LLMs are great at reasoning and language but they are not a replacement for good engineering.
If the task has clear rules, let code handle it. Save the model for when things get fuzzy, like routing, planning, or answer generation.

Unittest everything else

LLM systems still have plenty of deterministic parts - utilities, connectors, APIs, and data pipelines.
Make sure that anything that can be covered by unit tests, is.

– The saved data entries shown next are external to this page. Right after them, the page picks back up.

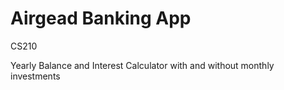# Airgead Banking App
CS210

Yearly Balance and Interest Calculator with and without monthly investments
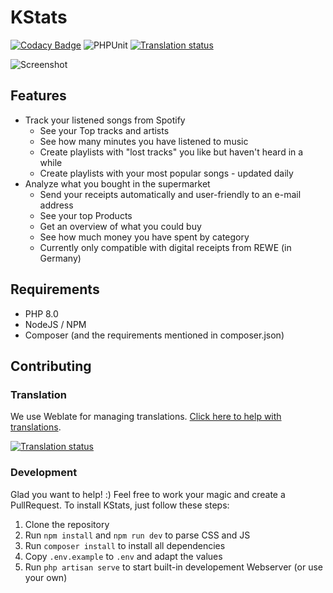 # KStats

[![Codacy Badge](https://app.codacy.com/project/badge/Grade/4dfdd959ca7f4b07b7b6fd57f1f92c91)](https://www.codacy.com/gh/MrKrisKrisu/KStats/dashboard)
![PHPUnit](https://github.com/MrKrisKrisu/KStats/workflows/PHPUnit/badge.svg)
<a href="http://weblate.k118.de/engage/kstats/">
<img src="http://weblate.k118.de/widgets/kstats/-/web/svg-badge.svg" alt="Translation status" />
</a>

![Screenshot](screenshot.png)

## Features

* Track your listened songs from Spotify
    * See your Top tracks and artists
    * See how many minutes you have listened to music
    * Create playlists with "lost tracks" you like but haven't heard in a while
    * Create playlists with your most popular songs - updated daily
* Analyze what you bought in the supermarket
    * Send your receipts automatically and user-friendly to an e-mail address
    * See your top Products
    * Get an overview of what you could buy
    * See how much money you have spent by category
    * Currently only compatible with digital receipts from REWE (in Germany)

## Requirements

* PHP 8.0
* NodeJS / NPM
* Composer (and the requirements mentioned in composer.json)

## Contributing

### Translation

We use Weblate for managing
translations. [Click here to help with translations](https://weblate.k118.de/projects/kstats/web/).

<a href="https://weblate.k118.de/engage/kstats/">
<img src="https://weblate.k118.de/widgets/kstats/-/web/multi-auto.svg" alt="Translation status" />
</a>

### Development
Glad you want to help! :) Feel free to work your magic and create a PullRequest. To install KStats, just follow these
steps:

1. Clone the repository
2. Run ``npm install`` and ``npm run dev`` to parse CSS and JS
3. Run ``composer install`` to install all dependencies
4. Copy ``.env.example`` to ``.env`` and adapt the values
5. Run ``php artisan serve`` to start built-in developement Webserver (or use your own)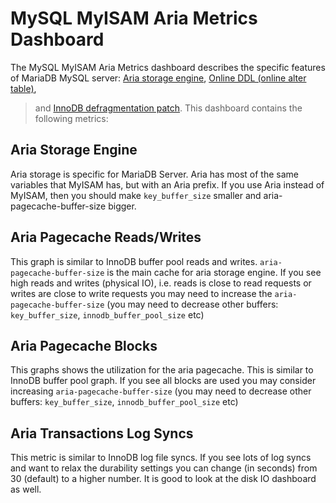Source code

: # MySQL MyISAM Aria Metrics Dashboard

The MySQL MyISAM Aria Metrics dashboard describes the specific features
of MariaDB MySQL server: [Aria storage engine](https://mariadb.com/kb/en/the-mariadb-library/aria-storage-engine/), [Online DDL (online alter table)](https://mariadb.com/kb/en/the-mariadb-library/alter-table/),

> and [InnoDB defragmentation patch](https://mariadb.com/kb/en/the-mariadb-library/defragmenting-innodb-tablespaces/). This dashboard contains the following metrics:

## Aria Storage Engine

Aria storage is specific for MariaDB Server. Aria has most of the same
variables that MyISAM has, but with an Aria prefix. If you use Aria
instead of MyISAM, then you should make `key_buffer_size` smaller and
aria-pagecache-buffer-size bigger.

## Aria Pagecache Reads/Writes

This graph is similar to InnoDB buffer pool reads and
writes. `aria-pagecache-buffer-size` is the main cache for aria storage
engine. If you see high reads and writes (physical IO), i.e. reads is close to
read requests or writes are close to write requests you may need to increase the
`aria-pagecache-buffer-size` (you may need to decrease other buffers:
`key_buffer_size`, `innodb_buffer_pool_size` etc)

## Aria Pagecache Blocks

This graphs shows the utilization for the aria pagecache.  This is similar to
InnoDB buffer pool graph. If you see all blocks are used you may consider
increasing `aria-pagecache-buffer-size` (you may need to decrease other
buffers: `key_buffer_size`, `innodb_buffer_pool_size` etc)

## Aria Transactions Log Syncs

This metric is similar to InnoDB log file syncs. If you see lots of log syncs
and want to relax the durability settings you can change (in seconds) from 30
(default) to a higher number. It is good to look at the disk IO dashboard as
well.

<!-- -*- mode: rst -*- -->
<!-- Tips (tip) -->
<!-- Abbreviations (abbr) -->
<!-- Docker commands (docker) -->
<!-- Graphical interface elements (gui) -->
<!-- Options and parameters (opt) -->
<!-- pmm-admin commands (pmm-admin) -->
<!-- SQL commands (sql) -->
<!-- PMM Dashboards (dbd) -->
<!-- * Text labels -->
<!-- Special headings (h) -->
<!-- Status labels (status) -->
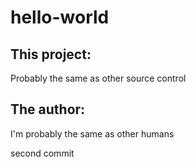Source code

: # hello-world
## This project:
Probably the same as other source control

## The author:
I'm probably the same as other humans

second commit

For example, unit-test your prompt construction so you know the bugs aren’t coming from poorly formatted prompts or broken context assembly. When something goes wrong, you’ll want to be sure the problem is with the model, not your glue code.

Customer feedback

Always give users a simple way to rate or flag responses in any GenAI application. Thumbs up/down, a quick star rating, or a short comment box - it doesn’t matter. What matters is closing the loop.

Real feedback helps you spot regressions, measure perceived quality, and debug those mysterious "it used to work yesterday" cases. It’s the cheapest and most reliable evaluation signal you’ll ever get.

Review manually, but wisely.

Even if you can’t fully trust LLMs to be judges, you can still make human review efficient and meaningful.

Start by defining a reasonably sized but diverse evaluation set with a few dozen examples that represent the real range of your system: including different topics and edge cases. Then automate everything around it using good old CI\CD. Generate results automatically for every pull request, store outputs, build a simple review UI or dashboard and keep track of historic versions to keep track of changes over time. You can even run an LLM as a judge, just don’t use it as a single source of truth.

This way you can focus your energy on what matters - spotting real regressions and understanding why something improved or broke - instead of running blind tests or chasing random feedback.

Summary

So, has LLM-as-a-Judge actually worked for you?

I'm genuinely curious. For me, it's been a mix of good old discipline combined with tooling and automation: testing everything deterministic, building good eval sets, and making review easy and consistent.

The irony? We integrated LLMs into application to often avoid System 2 thinking, but evaluating them properly still requires it. As always in life, there's no magic solution, just deliberate engineering.